Evaluates a masked Pedersen hash on the given input using the given mask. The algorithm is based on the description in https://eprint.iacr.org/2020/190.pdf, which relies on the homomorphic properties of Pedersen hashes. First, the mask is extended to ensure constant hardness - for each bit, 0 => 01, 1 => 10. Then, denoting input bits as m_i, mask bits as p_i and bases as h_i, computes sum of (g_i * 1[p_i = 0] + g_i^{-1} * 1[p_i = 1])^{m_i \xor p_i} for all i. Finally, the hash of the mask itself, being sum of h_i^{p_i} for all i, is added to the computed sum. This algorithm ensures that each bit in the hash is affected by the mask and that the final hash remains the same as if no mask was used.
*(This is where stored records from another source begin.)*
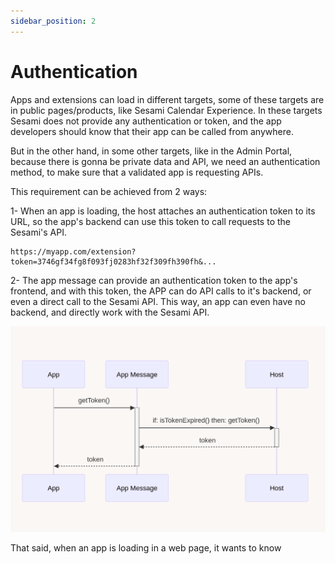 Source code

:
 ```yaml
---
sidebar_position: 2
---
```


# Authentication
Apps and extensions can load in different targets, some of these targets are in public pages/products, like Sesami Calendar Experience. In these targets Sesami does not provide any authentication or token, and the app developers should know that their app can be called from anywhere.

But in the other hand, in some other targets, like in the Admin Portal, because there is gonna be private data and API, we need an authentication method, to make sure that a validated app is requesting APIs.

This requirement can be achieved from 2 ways:

1- When an app is loading, the host attaches an authentication token to its URL, so the app's backend can use this token to call requests to the Sesami's API.

```markup
https://myapp.com/extension?token=3746gf34fg8f093fj0283hf32f309fh390fh&...
```

2- The app message can provide an authentication token to the app's frontend, and with this token, the APP can do API calls to it's backend, or even a direct call to the Sesami API.
This way, an app can even have no backend, and directly work with the Sesami API.

![Authentication](/img/app-authentication.png)

That said, when an app is loading in a web page, it wants to know 

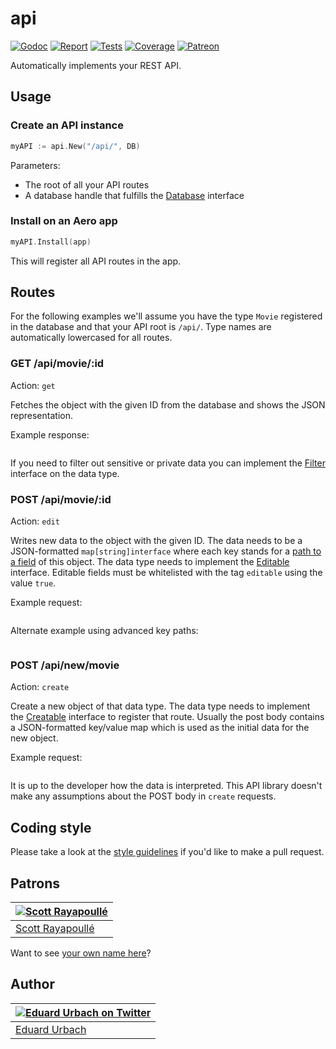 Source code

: # api

[![Godoc][godoc-image]][godoc-url]
[![Report][report-image]][report-url]
[![Tests][tests-image]][tests-url]
[![Coverage][coverage-image]][coverage-url]
[![Patreon][patreon-image]][patreon-url]

Automatically implements your REST API.

## Usage

### Create an API instance

```go
myAPI := api.New("/api/", DB)
```

Parameters:

* The root of all your API routes
* A database handle that fulfills the [Database](Database.go) interface

### Install on an Aero app

```go
myAPI.Install(app)
```

This will register all API routes in the app.

## Routes

For the following examples we'll assume you have the type `Movie` registered in the database and that your API root is `/api/`. Type names are automatically lowercased for all routes.

### GET /api/movie/:id

Action: `get`

Fetches the object with the given ID from the database and shows the JSON representation.

Example response:

```json

```

If you need to filter out sensitive or private data you can implement the [Filter](Filter.go) interface on the data type.

### POST /api/movie/:id

Action: `edit`

Writes new data to the object with the given ID. The data needs to be a JSON-formatted `map[string]interface` where each key stands for a [path to a field](https://github.com/aerogo/mirror#getproperty) of this object. The data type needs to implement the [Editable](Editable.go) interface. Editable fields must be whitelisted with the tag `editable` using the value `true`.

Example request:

```json

```

Alternate example using advanced key paths:

```json

```

### POST /api/new/movie

Action: `create`

Create a new object of that data type. The data type needs to implement the [Creatable](Creatable.go) interface to register that route. Usually the post body contains a JSON-formatted key/value map which is used as the initial data for the new object.

Example request:

```json

```

It is up to the developer how the data is interpreted. This API library doesn't make any assumptions about the POST body in `create` requests.

## Coding style

Please take a look at the [style guidelines](https://github.com/akyoto/quality/blob/master/STYLE.md) if you'd like to make a pull request.

## Patrons

| [![Scott Rayapoullé](https://avatars3.githubusercontent.com/u/11772084?s=70&v=4)](https://github.com/soulcramer) |
|---|
| [Scott Rayapoullé](https://github.com/soulcramer) |

Want to see [your own name here](https://www.patreon.com/eduardurbach)?

## Author

| [![Eduard Urbach on Twitter](https://gravatar.com/avatar/16ed4d41a5f244d1b10de1b791657989?s=70)](https://twitter.com/eduardurbach "Follow @eduardurbach on Twitter") |
|---|
| [Eduard Urbach](https://eduardurbach.com) |

[godoc-image]: https://godoc.org/github.com/aerogo/api?status.svg
[godoc-url]: https://godoc.org/github.com/aerogo/api
[report-image]: https://goreportcard.com/badge/github.com/aerogo/api
[report-url]: https://goreportcard.com/report/github.com/aerogo/api
[tests-image]: https://cloud.drone.io/api/badges/aerogo/api/status.svg
[tests-url]: https://cloud.drone.io/aerogo/api
[coverage-image]: https://codecov.io/gh/aerogo/api/graph/badge.svg
[coverage-url]: https://codecov.io/gh/aerogo/api
[patreon-image]: https://img.shields.io/badge/patreon-donate-green.svg
[patreon-url]: https://www.patreon.com/eduardurbach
impl<F, G, GG, S> MaskedCRHGadget<PedersenCompressedCRH<G, S>, F> for PedersenCompressedCRHGadget<G, F, GG> where
    G: Group + ProjectiveCurve,
    S: PedersenSize,
    F: PrimeField,
    GG: CompressedGroupGadget<G, F>, [src]

pub fn check_evaluation_gadget_masked<CS>(
    cs: CS,
    parameters: &<PedersenCompressedCRHGadget<G, F, GG> as CRHGadget<PedersenCompressedCRH<G, S>, F>>::ParametersGadget,
    input: Vec<UInt8, Global>,
    mask_parameters: &<PedersenCompressedCRHGadget<G, F, GG> as CRHGadget<PedersenCompressedCRH<G, S>, F>>::ParametersGadget,
    mask: Vec<UInt8, Global>
) -> Result<<PedersenCompressedCRHGadget<G, F, GG> as CRHGadget<PedersenCompressedCRH<G, S>, F>>::OutputGadget, SynthesisError> where
    CS: ConstraintSystem<F>, [src]